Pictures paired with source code
- Opening Delimiter -
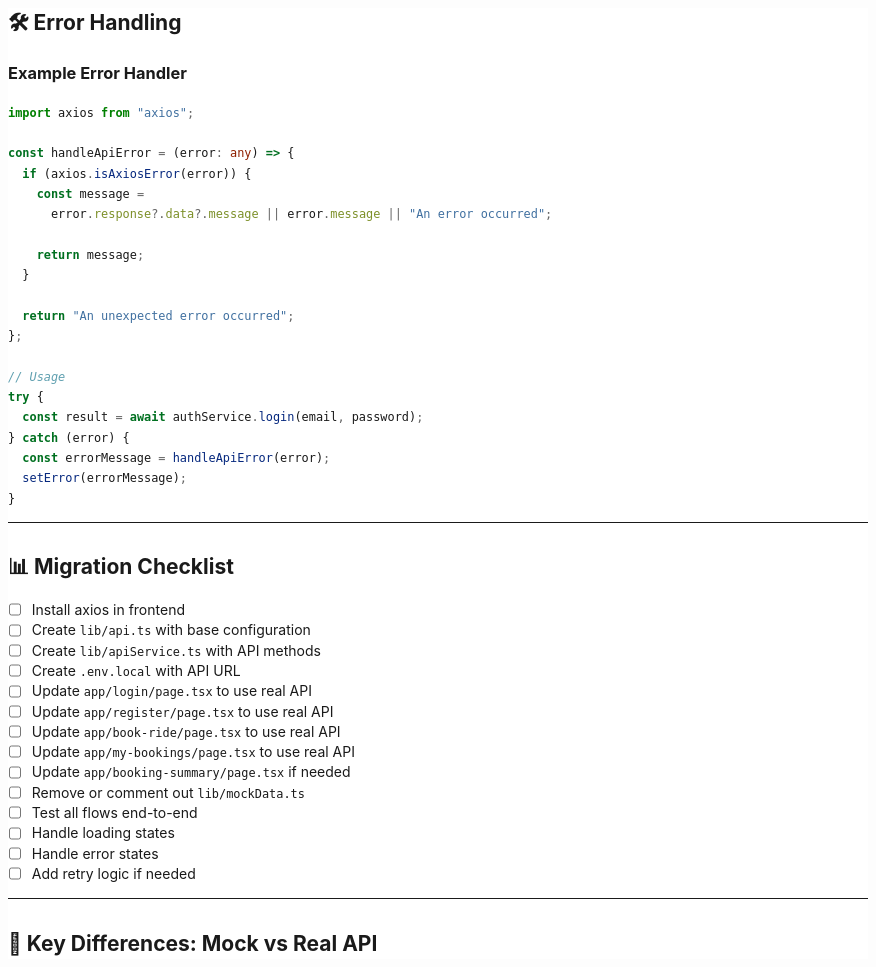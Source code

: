 
## 🛠️ Error Handling

### Example Error Handler

```typescript
import axios from "axios";

const handleApiError = (error: any) => {
  if (axios.isAxiosError(error)) {
    const message =
      error.response?.data?.message || error.message || "An error occurred";

    return message;
  }

  return "An unexpected error occurred";
};

// Usage
try {
  const result = await authService.login(email, password);
} catch (error) {
  const errorMessage = handleApiError(error);
  setError(errorMessage);
}
```

---

## 📊 Migration Checklist

- [ ] Install axios in frontend
- [ ] Create `lib/api.ts` with base configuration
- [ ] Create `lib/apiService.ts` with API methods
- [ ] Create `.env.local` with API URL
- [ ] Update `app/login/page.tsx` to use real API
- [ ] Update `app/register/page.tsx` to use real API
- [ ] Update `app/book-ride/page.tsx` to use real API
- [ ] Update `app/my-bookings/page.tsx` to use real API
- [ ] Update `app/booking-summary/page.tsx` if needed
- [ ] Remove or comment out `lib/mockData.ts`
- [ ] Test all flows end-to-end
- [ ] Handle loading states
- [ ] Handle error states
- [ ] Add retry logic if needed

---

## 🎯 Key Differences: Mock vs Real API
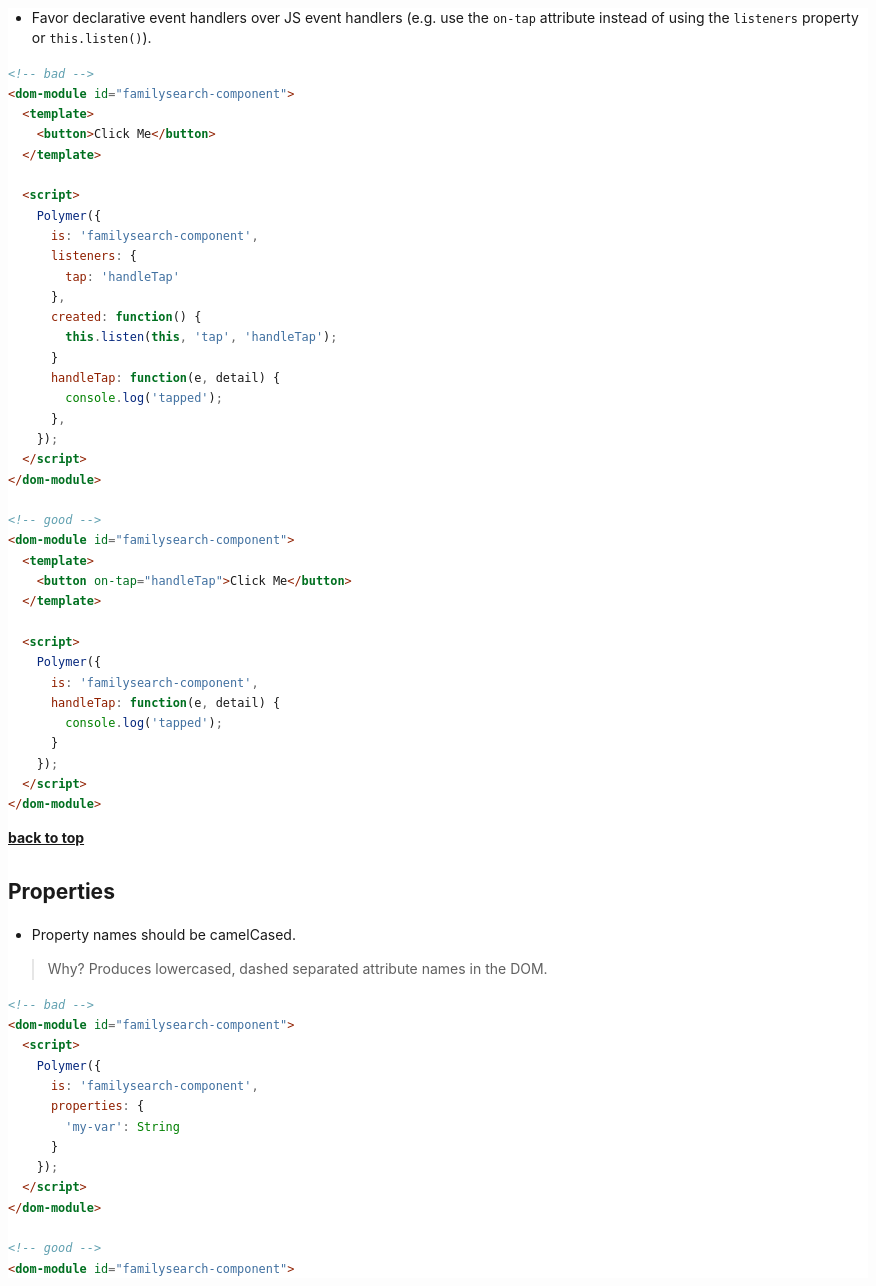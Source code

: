   - Favor declarative event handlers over JS event handlers (e.g. use the `on-tap` attribute instead of using the `listeners` property or  `this.listen()`).
  
  ```html
  <!-- bad -->
  <dom-module id="familysearch-component">
    <template>
      <button>Click Me</button>
    </template>
  
    <script>
      Polymer({
        is: 'familysearch-component',
        listeners: {
          tap: 'handleTap'
        },
        created: function() {
          this.listen(this, 'tap', 'handleTap');
        }
        handleTap: function(e, detail) {
          console.log('tapped');
        },
      });
    </script>
  </dom-module>
  
  <!-- good -->
  <dom-module id="familysearch-component">
    <template>
      <button on-tap="handleTap">Click Me</button>
    </template>
  
    <script>
      Polymer({
        is: 'familysearch-component',
        handleTap: function(e, detail) {
          console.log('tapped');
        }
      });
    </script>
  </dom-module>
  ```

**[back to top](#table-of-contents)**

## Properties

  - Property names should be camelCased.
  
  > Why? Produces lowercased, dashed separated attribute names in the DOM.
  
  ```html
  <!-- bad -->
  <dom-module id="familysearch-component">
    <script>
      Polymer({
        is: 'familysearch-component',
        properties: {
          'my-var': String
        }
      });
    </script>
  </dom-module>
  
  <!-- good -->
  <dom-module id="familysearch-component">
  ```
- Closing Delimiter -
_What is needed_
All lines of the records above that carry the word "handleApiError" should be listed.

_Result for this exercise_
const handleApiError = (error: any) => {
  const errorMessage = handleApiError(error);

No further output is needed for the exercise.